**Task goal:**
This task calls for copying every line of the records that includes the word "item".

=-=-=

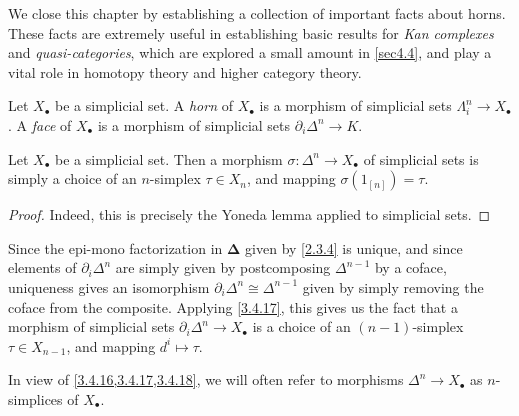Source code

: We close this chapter by establishing a collection of important facts about horns. These facts are extremely useful in establishing basic results for \emph{Kan complexes} and \emph{quasi-categories}, which are explored a small amount in \cref{sec4.4}, and play a vital role in homotopy theory and higher category theory.

\begin{definition}\label{3.4.16}
	Let $X_{\bullet} $ be a simplicial set. A \emph{horn} of $X_{\bullet} $ is a morphism of simplicial sets $\Lambda_i^n \to X_{\bullet} $. A \emph{face} of $X_{\bullet} $ is a morphism of simplicial sets $\partial _i\Delta^n \to K$.
\end{definition}

\begin{lemma}\label{3.4.17}
	Let $X_{\bullet} $ be a simplicial set. Then a morphism $\sigma : \Delta^n \to X_{\bullet} $ of simplicial sets is simply a choice of an $n$-simplex $\tau\in X_n$, and mapping $\sigma(1_{[n]} )=\tau$.
\end{lemma}
\begin{proof}
	Indeed, this is precisely the Yoneda lemma applied to simplicial sets.
\end{proof}

\begin{remark}\label{3.4.18}
	Since the epi-mono factorization in $\boldsymbol{\Delta} $ given by \cref{2.3.4} is unique, and since elements of $\partial _i\Delta^n$ are simply given by postcomposing $\Delta^{n-1} $ by a coface, uniqueness gives an isomorphism $\partial_i\Delta^n\cong\Delta^{n-1} $ given by simply removing the coface from the composite. Applying \cref{3.4.17}, this gives us the fact that a morphism of simplicial sets $\partial _i\Delta^n \to X_{\bullet} $ is a choice of an $(n-1)$-simplex $\tau\in X_{n-1} $, and mapping $d^i \mapsto \tau$.
\end{remark}

\begin{terminology}\label{3.4.19}
	In view of \cref{3.4.16,3.4.17,3.4.18}, we will often refer to morphisms $\Delta^n \to X_{\bullet} $ as $n$-simplices of $X_{\bullet} $.
\end{terminology}


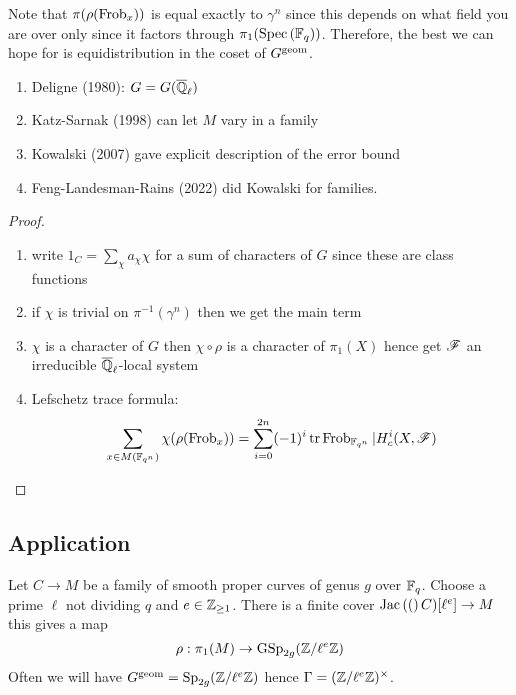\documentclass[12pt]{article}
\begin{document}
\begin{rmk}
Note that $\pi(\rho(\operatorname{\mathrm{Frob}}_x))$ is equal exactly to $\gamma^n$ since this depends on what field you are over only since it factors through $\pi_1(\mathrm{Spec}\left( \mathbb{F}_q \right))$. Therefore, the best we can hope for is equidistribution in the coset of $G^{\mathrm{geom}}$.
\end{rmk}

\begin{rmk}
\begin{enumerate}
\item Deligne (1980): $G = G(\overline{\mathbb{Q}}_\ell)$
\item Katz-Sarnak (1998) can let $M$ vary in a family
\item Kowalski (2007) gave explicit description of the error bound
\item Feng-Landesman-Rains (2022) did Kowalski for families.
\end{enumerate}
\end{rmk}

\begin{proof}
\begin{enumerate}
\item write $1_C = \sum_{\chi} a_{\chi} \chi$ for a sum of characters of $G$ since these are class functions
\item if $\chi$ is trivial on $\pi^{-1}(\gamma^n)$ then we get the main term
\item $\chi$ is a character of $G$ then $\chi \circ \rho$ is a character of $\pi_1(X)$ hence get $\mathscr{F}$ an irreducible $\overline{\mathbb{Q}}_{\ell}$-local system
\item Lefschetz trace formula:
\[ \sum_{x \in M(\mathbb{F}_{q^n})} \chi(\rho(\operatorname{\mathrm{Frob}}_x)) = \sum_{i = 0}^{2n} (-1)^i \operatorname{\mathrm{tr}}{\operatorname{\mathrm{Frob}}_{\mathbb{F}_{q^n}} | H^i_c(X, \mathscr{F})} \]
\end{enumerate}
\end{proof}

\subsection{Application}

Let $C \to M$ be a family of smooth proper curves of genus $g$ over $\mathbb{F}_q$. Choose a prime $\ell$ not dividing $q$ and $e \in \mathbb{Z}_{\ge 1}$. There is a finite \etale cover $\mathrm{Jac}\left( ( \right)C)[\ell^e] \to M$ this gives a map
\[ \rho : \pi_1(M) \to \mathrm{GSp}_{2g}(\mathbb{Z} / \ell^e \mathbb{Z}) \]
Often we will have $G^{\mathrm{geom}} = \mathrm{Sp}_{2g}(\mathbb{Z} / \ell^e \mathbb{Z})$ hence $\Gamma = (\mathbb{Z} / \ell^e \mathbb{Z})^\times$. 
\end{document}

=-=-=

**Written answer:**
\item Deligne (1980): $G = G(\overline{\mathbb{Q}}_\ell)$
\item Katz-Sarnak (1998) can let $M$ vary in a family
\item Kowalski (2007) gave explicit description of the error bound
\item Feng-Landesman-Rains (2022) did Kowalski for families.
\item write $1_C = \sum_{\chi} a_{\chi} \chi$ for a sum of characters of $G$ since these are class functions
\item if $\chi$ is trivial on $\pi^{-1}(\gamma^n)$ then we get the main term
\item $\chi$ is a character of $G$ then $\chi \circ \rho$ is a character of $\pi_1(X)$ hence get $\mathscr{F}$ an irreducible $\overline{\mathbb{Q}}_{\ell}$-local system
\item Lefschetz trace formula:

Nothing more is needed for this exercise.